As mentioned, (x-1)^6 = x^6 - 6x^5 + 15x^4 - 20x^3 + 15x^2 - 6x +1. So logically (assuming that really isn't a typo), your original denominator is (x-1)^6 - 10x^3. We need to find the roots of this equation, so set:

(x-1)^6 - 10x^3 = 0
(x-1)^6 - 10√x^6 = 0
Since x=0 is not a solution, we may divide by √x^6. so:
(√x-1/√x)^6 - 10 = 0

Let t=√x-1/√x. Then this polynomial is:

t^6-10=0

The solutions of this polynomial are precisely the complex sixth roots of 10, which are:

t=√(∛(10))
t=√(∛(10)) * (1/2 + i√3/2)
t=√(∛(10)) * (-1/2 + i√3/2)
t=-√(∛(10))
t=√(∛(10)) * (-1/2 - i√3/2)
t=√(∛(10)) * (-1/2 + i√3/2)

We now set √x-1/√x equal to each of these roots in turn. In so doing, we find the possible roots of x. Let u=√x. Then:

u-1/u=t
u²-tu-1=0
u = (t±√(t²+4))/2
x = u² = (t² ± t√(t²+4) + 2)/2

x=(∛10 ± √(∛100+4∛10) + 2)/2

x=(∛10 * (-1/2 + i√3/2) ± √(∛(10)) * (1/2 + i√3/2)√(∛10 * (-1/2 + i√3/2) + 4) + 2)/2
= (∛10 * (-1/2 + i√3/2) ± √(∛100 * (-1/2 - i√3/2) + 4∛10 * (-1/2 + i√3/2)) + 2)/2
= (∛10 * (-1/2 + i√3/2) ± √(-(∛100 + 4∛10)/2 + (4∛10 - ∛100)i√3/2) + 2)/2

x=(∛10 * (-1/2 - i√3/2) ± √(∛(10)) * (-1/2 + i√3/2)√(∛10 * (-1/2 - i√3/2) + 4) + 2)/2
= (∛10 * (-1/2 - i√3/2) ± √(∛100 * (-1/2 + i√3/2) + 4∛10 * (-1/2 - i√3/2)) + 2)/2
= (∛10 * (-1/2 - i√3/2) ± √(-(∛100 + 4∛10)/2 + (∛100 - 4∛10)i√3/2) + 2)/2

Thus the factors of the denominator are:

(x - (∛10 + √(∛100+4∛10) + 2)/2) * (x - (∛10 - √(∛100+4∛10) + 2)/2) * (x - (∛10 * (-1/2 + i√3/2) + √(-(∛100 + 4∛10)/2 + (4∛10 - ∛100)i√3/2) + 2)/2) * (x - (∛10 * (-1/2 + i√3/2) - √(-(∛100 + 4∛10)/2 + (4∛10 - ∛100)i√3/2) + 2)/2) * (x - (∛10 * (-1/2 - i√3/2) + √(-(∛100 + 4∛10)/2 + (∛100 - 4∛10)i√3/2) + 2)/2) * (x - (∛10 * (-1/2 - i√3/2) - √(-(∛100 + 4∛10)/2 + (∛100 - 4∛10)i√3/2) + 2)/2).

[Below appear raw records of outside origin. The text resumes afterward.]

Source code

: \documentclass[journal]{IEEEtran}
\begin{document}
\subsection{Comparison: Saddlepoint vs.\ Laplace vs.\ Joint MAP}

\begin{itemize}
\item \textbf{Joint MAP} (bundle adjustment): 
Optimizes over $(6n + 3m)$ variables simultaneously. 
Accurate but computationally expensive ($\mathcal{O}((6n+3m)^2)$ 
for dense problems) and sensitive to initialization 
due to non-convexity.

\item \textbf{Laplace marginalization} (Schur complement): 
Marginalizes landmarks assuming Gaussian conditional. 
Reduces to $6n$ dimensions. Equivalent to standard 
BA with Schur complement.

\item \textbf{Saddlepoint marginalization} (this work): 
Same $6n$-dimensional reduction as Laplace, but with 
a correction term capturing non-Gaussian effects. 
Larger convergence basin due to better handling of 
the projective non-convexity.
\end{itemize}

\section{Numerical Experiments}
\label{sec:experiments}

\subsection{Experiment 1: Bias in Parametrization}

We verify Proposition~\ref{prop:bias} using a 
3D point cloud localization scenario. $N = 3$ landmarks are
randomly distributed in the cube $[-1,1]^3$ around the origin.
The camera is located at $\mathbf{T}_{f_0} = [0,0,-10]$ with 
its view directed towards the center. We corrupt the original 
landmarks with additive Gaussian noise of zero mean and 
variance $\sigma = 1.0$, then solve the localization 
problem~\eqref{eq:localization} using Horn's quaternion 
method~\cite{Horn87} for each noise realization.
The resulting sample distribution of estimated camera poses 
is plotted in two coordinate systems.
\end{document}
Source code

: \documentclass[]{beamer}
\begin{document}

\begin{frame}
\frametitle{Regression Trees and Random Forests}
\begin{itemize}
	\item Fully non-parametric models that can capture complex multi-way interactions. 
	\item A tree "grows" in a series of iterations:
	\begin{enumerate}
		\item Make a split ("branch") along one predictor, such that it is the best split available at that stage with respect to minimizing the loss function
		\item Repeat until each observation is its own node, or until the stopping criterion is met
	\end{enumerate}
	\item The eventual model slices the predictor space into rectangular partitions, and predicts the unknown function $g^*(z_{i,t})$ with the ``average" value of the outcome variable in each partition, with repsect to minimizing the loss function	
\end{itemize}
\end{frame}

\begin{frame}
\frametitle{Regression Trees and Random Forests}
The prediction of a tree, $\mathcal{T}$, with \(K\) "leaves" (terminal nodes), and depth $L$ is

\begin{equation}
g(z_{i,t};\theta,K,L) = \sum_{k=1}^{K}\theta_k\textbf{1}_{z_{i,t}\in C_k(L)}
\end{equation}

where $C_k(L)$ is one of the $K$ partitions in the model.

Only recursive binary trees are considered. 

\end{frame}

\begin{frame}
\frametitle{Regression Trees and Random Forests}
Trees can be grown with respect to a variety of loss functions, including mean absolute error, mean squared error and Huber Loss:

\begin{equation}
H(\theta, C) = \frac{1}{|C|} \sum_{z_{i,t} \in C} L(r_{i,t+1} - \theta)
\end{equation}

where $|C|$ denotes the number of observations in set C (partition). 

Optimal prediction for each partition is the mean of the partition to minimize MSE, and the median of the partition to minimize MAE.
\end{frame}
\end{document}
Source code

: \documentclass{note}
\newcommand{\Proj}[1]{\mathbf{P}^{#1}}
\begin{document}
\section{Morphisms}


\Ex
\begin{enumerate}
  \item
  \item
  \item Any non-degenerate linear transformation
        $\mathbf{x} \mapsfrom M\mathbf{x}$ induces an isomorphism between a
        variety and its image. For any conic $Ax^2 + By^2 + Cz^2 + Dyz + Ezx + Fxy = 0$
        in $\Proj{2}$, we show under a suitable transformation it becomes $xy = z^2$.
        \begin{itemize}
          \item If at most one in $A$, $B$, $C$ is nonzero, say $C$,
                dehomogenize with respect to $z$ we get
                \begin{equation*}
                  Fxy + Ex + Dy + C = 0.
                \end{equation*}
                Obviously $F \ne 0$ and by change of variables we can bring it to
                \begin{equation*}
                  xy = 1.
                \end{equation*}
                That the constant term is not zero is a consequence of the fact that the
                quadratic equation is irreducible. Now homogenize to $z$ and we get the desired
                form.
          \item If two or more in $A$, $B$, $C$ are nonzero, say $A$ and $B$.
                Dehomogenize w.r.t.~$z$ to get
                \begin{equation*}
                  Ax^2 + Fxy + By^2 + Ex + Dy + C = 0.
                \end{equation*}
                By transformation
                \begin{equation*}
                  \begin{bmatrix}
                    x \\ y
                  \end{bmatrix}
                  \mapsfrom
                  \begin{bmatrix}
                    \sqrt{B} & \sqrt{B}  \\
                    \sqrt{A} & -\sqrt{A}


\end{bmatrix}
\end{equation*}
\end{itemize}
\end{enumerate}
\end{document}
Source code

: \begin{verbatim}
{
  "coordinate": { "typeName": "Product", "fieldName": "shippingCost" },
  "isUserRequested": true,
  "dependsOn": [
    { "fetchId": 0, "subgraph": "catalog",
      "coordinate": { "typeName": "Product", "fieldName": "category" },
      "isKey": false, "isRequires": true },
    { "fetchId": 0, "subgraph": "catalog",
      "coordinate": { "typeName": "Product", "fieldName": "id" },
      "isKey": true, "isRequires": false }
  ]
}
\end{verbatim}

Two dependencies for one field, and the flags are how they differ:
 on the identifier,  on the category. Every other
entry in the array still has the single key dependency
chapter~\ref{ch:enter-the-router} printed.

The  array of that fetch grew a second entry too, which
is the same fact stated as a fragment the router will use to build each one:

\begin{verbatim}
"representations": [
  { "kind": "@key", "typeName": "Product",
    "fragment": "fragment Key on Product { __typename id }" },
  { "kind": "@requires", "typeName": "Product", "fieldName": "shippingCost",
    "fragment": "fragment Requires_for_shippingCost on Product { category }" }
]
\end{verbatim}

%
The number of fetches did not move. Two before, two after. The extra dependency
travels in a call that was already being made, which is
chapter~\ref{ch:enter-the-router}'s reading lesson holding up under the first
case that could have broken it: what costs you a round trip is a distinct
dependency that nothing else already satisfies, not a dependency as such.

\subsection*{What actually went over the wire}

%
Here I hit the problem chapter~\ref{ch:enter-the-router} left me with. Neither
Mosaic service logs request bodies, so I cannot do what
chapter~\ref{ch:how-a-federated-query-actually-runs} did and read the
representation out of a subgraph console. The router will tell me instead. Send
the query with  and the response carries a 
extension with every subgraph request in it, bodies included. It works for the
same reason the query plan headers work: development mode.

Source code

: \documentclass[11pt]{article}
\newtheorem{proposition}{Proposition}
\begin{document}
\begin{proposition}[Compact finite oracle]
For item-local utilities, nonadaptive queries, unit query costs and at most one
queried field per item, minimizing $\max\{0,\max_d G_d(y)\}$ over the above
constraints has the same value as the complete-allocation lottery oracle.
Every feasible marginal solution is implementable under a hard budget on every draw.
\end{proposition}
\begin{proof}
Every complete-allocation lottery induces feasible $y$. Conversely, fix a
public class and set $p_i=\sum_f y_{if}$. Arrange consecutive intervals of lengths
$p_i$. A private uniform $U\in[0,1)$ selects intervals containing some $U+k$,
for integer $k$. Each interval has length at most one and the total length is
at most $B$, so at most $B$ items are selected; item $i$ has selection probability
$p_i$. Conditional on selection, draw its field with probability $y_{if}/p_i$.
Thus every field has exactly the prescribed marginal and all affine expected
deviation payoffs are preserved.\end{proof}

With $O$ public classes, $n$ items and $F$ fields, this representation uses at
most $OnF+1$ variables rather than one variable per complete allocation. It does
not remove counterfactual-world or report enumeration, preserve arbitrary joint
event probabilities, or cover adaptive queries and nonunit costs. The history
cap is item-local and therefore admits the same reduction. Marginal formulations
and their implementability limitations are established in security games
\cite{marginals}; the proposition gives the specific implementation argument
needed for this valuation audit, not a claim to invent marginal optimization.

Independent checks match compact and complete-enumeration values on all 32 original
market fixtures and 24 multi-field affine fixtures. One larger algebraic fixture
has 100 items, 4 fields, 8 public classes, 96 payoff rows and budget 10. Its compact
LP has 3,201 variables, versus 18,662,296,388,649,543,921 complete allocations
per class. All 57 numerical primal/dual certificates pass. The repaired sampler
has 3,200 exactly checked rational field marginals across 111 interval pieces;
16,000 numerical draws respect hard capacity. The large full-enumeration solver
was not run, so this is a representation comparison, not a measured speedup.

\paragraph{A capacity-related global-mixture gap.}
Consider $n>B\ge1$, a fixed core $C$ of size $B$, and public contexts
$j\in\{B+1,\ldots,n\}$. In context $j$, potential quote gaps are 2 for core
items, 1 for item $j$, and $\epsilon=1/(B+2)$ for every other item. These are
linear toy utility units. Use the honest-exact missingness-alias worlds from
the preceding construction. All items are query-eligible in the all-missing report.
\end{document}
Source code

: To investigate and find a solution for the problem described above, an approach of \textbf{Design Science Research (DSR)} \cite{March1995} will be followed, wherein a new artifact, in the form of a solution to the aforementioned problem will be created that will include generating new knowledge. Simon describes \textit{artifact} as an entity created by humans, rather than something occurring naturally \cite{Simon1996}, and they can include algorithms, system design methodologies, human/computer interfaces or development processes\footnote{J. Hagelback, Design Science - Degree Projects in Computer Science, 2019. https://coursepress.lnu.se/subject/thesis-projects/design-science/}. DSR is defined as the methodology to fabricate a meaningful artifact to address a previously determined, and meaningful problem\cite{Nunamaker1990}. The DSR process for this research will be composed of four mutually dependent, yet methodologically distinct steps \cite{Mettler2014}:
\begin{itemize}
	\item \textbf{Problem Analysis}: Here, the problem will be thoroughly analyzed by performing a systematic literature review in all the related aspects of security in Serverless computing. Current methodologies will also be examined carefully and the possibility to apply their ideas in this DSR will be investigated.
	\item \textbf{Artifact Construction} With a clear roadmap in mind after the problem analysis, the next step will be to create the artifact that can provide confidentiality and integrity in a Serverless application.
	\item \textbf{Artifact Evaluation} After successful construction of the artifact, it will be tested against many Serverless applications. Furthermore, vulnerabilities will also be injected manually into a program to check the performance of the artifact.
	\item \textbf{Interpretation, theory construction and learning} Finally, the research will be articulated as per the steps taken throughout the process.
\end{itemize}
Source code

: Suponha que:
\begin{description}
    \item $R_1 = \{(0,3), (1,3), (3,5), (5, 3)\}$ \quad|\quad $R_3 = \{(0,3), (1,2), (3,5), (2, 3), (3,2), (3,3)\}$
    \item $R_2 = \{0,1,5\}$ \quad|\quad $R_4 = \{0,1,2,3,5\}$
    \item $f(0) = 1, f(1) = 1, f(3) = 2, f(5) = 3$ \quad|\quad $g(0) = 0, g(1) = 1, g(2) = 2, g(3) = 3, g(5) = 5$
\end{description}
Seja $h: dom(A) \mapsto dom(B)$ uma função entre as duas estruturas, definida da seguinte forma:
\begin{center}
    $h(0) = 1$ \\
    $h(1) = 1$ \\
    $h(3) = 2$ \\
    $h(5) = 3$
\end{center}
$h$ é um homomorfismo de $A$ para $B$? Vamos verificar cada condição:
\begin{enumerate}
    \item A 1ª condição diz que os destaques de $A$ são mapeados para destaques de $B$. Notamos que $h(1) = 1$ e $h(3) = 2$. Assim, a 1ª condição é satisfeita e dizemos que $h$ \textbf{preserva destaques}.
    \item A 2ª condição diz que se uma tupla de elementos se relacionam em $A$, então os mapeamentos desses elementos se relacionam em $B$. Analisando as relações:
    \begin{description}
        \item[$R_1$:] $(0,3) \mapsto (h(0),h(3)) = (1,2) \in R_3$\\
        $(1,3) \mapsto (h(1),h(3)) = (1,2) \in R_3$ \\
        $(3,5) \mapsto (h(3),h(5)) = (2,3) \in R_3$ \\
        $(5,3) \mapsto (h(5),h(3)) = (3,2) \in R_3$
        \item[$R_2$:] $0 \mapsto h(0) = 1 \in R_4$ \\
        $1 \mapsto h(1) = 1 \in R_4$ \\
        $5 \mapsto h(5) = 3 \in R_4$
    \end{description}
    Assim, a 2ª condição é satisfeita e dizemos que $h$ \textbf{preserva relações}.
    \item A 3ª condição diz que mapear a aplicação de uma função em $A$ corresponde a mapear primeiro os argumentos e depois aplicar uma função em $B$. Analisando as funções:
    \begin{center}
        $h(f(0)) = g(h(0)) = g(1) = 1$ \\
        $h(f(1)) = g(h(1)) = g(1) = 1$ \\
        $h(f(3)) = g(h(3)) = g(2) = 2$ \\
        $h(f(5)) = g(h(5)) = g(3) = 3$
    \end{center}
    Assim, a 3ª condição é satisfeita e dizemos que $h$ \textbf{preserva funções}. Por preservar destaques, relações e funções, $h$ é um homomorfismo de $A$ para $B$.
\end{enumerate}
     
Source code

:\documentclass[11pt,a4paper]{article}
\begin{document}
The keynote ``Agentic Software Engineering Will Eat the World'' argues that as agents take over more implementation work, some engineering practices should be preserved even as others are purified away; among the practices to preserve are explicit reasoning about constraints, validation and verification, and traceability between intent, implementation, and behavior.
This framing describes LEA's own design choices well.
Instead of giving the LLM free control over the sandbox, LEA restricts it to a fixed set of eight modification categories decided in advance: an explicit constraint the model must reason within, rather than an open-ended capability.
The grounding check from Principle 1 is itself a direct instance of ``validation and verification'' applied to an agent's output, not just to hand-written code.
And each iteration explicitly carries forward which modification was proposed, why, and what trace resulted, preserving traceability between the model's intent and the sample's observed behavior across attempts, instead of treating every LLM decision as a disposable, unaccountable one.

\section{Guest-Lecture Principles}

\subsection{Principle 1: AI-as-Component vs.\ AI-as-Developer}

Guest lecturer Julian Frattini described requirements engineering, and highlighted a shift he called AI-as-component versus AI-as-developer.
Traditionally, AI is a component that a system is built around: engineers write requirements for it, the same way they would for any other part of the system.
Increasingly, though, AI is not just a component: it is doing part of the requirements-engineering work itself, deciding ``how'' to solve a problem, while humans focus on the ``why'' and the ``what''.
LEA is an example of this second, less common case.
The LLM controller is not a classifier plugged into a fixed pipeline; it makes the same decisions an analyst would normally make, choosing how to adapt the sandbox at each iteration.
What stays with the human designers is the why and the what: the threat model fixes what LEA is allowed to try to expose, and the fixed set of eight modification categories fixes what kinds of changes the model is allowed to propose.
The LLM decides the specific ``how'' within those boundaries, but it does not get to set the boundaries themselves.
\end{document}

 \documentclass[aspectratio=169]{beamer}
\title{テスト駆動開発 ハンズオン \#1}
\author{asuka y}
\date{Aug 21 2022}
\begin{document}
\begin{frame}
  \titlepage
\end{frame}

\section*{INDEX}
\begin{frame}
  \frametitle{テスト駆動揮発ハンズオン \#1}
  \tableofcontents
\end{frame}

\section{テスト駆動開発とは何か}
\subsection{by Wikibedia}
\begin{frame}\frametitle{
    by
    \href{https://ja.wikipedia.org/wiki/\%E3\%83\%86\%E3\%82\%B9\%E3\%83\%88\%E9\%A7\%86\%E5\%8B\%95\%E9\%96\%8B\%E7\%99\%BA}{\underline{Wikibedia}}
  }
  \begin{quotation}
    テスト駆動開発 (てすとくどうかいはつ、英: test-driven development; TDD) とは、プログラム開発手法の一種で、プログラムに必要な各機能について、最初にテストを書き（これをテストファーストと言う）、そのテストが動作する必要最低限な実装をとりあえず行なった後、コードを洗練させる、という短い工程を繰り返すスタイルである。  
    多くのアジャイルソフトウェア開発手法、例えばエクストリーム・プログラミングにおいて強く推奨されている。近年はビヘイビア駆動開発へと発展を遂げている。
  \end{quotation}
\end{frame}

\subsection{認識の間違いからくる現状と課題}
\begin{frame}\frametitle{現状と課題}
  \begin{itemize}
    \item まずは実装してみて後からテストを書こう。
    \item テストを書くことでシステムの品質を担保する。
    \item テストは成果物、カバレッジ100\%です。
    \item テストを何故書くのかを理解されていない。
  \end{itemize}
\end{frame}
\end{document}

And yes, that is one ugly polynomial.

Answer 2

[x4+x3-7x2-13x-6] = (x+1)^2*(x+2)*(x-3)
[x6-6x5+15x4-20x3+15x2-6x+1 - 10x]
= (x-1)^6-10x
= ((x-1)^3+sqrt(10x)) * ((x-1)^3-sqrt(10x))
= go on!

Answer 3

Please provide the complete denominator.